= AN/SQS-35 =

US Navy towed sonar system

The AN/SQS-35 was a United States Navy surface ship independent, towed variable depth sonar system (IVDS) developed by the Naval Underwater Sound Laboratory the EDO Corporation.

== Capabilities ==
The AN/SQS-35 could function under 3 primary modes, with 'search' and 'attack' (active) and 'listen' (passive) modes available to it. The sonar system utilized 3 target displays, two PPIs and a classification recorder, and provided ships mounted with the towed array with the capability to search the 13 kHz high-frequency band at variable depths, including below the layer or depths of up to 180 meters.
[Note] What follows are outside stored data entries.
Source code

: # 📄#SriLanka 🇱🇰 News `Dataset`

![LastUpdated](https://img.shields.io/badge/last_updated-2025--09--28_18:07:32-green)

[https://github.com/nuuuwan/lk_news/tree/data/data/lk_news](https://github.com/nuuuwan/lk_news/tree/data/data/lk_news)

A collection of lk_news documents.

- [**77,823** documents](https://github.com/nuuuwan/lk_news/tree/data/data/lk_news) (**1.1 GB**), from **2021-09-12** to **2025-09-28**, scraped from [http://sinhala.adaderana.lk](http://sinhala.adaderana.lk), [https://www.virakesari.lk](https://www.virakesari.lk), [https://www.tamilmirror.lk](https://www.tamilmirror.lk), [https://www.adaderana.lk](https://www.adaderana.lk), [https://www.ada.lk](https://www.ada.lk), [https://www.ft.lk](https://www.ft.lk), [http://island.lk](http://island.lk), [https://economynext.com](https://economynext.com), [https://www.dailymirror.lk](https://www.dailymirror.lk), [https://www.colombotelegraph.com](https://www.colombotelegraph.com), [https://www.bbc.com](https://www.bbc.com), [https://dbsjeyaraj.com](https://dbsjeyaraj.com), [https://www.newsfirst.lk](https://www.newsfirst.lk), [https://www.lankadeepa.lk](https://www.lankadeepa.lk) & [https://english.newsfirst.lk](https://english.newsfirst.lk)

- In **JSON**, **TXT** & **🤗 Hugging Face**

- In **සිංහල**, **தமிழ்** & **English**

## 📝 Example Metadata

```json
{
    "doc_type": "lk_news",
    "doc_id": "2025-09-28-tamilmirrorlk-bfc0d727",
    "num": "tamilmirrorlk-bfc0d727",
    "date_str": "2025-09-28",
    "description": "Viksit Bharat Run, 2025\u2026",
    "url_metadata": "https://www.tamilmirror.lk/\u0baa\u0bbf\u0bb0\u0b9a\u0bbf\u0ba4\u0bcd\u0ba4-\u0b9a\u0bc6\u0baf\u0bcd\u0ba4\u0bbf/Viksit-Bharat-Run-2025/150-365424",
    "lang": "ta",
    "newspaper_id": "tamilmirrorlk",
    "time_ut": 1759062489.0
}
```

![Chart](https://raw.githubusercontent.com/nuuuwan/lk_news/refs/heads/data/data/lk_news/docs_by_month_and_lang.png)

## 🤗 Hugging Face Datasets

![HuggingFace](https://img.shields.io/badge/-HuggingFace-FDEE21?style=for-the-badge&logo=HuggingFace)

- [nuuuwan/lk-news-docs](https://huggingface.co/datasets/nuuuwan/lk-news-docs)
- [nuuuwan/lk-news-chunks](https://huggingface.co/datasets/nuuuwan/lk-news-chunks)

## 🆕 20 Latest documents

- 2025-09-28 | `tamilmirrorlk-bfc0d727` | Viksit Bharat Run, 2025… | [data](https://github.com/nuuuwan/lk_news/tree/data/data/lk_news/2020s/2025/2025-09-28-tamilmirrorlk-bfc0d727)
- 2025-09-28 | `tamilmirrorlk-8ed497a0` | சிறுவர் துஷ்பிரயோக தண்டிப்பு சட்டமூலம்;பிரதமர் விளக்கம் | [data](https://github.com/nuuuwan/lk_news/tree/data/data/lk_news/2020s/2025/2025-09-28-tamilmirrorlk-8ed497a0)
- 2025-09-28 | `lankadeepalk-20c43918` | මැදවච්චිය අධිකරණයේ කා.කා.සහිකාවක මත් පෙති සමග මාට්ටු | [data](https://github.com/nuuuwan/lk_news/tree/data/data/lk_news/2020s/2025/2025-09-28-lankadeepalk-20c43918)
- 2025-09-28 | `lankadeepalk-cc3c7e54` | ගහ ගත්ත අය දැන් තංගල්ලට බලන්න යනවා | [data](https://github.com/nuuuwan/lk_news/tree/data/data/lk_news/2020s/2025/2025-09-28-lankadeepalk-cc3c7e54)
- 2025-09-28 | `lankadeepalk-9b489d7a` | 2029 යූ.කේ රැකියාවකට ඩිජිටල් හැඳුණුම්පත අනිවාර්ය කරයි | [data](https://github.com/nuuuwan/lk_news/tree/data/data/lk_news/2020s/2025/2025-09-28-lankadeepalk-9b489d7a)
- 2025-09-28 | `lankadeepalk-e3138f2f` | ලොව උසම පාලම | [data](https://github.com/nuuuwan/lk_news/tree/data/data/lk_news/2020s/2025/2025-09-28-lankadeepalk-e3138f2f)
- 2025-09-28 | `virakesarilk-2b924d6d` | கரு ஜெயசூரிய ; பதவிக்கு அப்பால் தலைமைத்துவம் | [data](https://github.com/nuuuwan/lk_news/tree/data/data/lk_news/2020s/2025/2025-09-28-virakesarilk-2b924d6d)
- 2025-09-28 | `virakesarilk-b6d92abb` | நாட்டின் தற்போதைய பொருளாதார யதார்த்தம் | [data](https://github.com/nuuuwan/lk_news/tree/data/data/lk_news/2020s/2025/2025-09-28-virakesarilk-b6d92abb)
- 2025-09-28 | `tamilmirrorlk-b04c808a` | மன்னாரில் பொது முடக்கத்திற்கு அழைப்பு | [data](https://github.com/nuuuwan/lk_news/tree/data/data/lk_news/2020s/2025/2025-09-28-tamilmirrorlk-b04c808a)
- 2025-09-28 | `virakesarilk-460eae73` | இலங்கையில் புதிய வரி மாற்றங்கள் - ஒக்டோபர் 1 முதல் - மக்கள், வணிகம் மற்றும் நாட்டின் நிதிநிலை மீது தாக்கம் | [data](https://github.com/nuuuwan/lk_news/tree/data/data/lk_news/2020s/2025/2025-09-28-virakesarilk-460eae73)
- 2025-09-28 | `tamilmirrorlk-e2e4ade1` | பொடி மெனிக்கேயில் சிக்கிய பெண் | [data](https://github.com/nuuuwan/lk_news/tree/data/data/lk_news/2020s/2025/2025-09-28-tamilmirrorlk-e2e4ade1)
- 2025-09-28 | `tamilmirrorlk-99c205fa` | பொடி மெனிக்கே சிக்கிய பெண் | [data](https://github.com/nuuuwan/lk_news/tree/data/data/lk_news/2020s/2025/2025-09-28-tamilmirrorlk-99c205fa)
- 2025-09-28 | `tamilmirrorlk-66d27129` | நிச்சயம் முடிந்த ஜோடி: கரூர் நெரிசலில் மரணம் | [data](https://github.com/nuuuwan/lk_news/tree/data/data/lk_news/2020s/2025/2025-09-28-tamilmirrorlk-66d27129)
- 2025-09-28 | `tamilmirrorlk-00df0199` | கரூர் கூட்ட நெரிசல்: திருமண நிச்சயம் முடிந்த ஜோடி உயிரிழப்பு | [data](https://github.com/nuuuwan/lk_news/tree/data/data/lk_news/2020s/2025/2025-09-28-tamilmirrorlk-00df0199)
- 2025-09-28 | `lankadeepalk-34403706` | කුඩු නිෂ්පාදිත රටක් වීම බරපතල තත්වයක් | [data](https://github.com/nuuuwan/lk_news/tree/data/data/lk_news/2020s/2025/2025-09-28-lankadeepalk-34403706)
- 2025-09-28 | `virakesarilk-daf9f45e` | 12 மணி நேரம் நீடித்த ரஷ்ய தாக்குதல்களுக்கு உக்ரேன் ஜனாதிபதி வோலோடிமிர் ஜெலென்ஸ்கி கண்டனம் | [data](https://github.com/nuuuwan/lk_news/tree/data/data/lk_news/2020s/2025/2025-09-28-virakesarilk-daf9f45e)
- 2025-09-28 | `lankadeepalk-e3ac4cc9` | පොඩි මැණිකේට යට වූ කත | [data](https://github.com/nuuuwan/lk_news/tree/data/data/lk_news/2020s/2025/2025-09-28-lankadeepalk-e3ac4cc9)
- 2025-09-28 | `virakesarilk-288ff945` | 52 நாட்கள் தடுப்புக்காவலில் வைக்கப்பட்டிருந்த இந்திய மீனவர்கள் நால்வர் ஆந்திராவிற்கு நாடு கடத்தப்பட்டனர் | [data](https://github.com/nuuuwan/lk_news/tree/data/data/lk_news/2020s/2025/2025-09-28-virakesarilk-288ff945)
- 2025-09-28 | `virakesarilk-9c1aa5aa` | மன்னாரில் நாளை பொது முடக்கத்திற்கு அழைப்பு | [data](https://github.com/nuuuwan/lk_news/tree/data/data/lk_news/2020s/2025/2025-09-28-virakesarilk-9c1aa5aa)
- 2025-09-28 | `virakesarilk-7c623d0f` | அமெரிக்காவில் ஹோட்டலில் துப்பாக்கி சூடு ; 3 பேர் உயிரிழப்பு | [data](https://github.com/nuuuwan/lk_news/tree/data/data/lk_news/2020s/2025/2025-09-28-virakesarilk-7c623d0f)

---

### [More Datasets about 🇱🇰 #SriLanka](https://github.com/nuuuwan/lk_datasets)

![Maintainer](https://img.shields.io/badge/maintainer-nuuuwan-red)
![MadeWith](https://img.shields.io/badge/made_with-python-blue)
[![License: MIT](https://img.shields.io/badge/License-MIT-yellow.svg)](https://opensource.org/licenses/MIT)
The sonar could maintain a maximum power output of 30 kW and a range of 12,000 yd.

== Variants ==

- SQS-35J - Japanese produced version
- SQS-36 - Hull Mounted version
- SQS-38 - Solid-State version

== Specifications ==

- Operating frequency: 13 kHz
- Peak frequency: 14.1 kHz (SQS-36)
- Array height: 1.6 m
- Array diameter: 4.8 m
- Beams: 12 preformed RDT beams

== Ships ==
The AN/SQS-35 and its variants were mounted in the U.S. Navy's Knox Class Frigates, the U.S. Hamilton-class coast guard cutters, as well as the JMSDF's Shirane and Takatasuki class destroyers.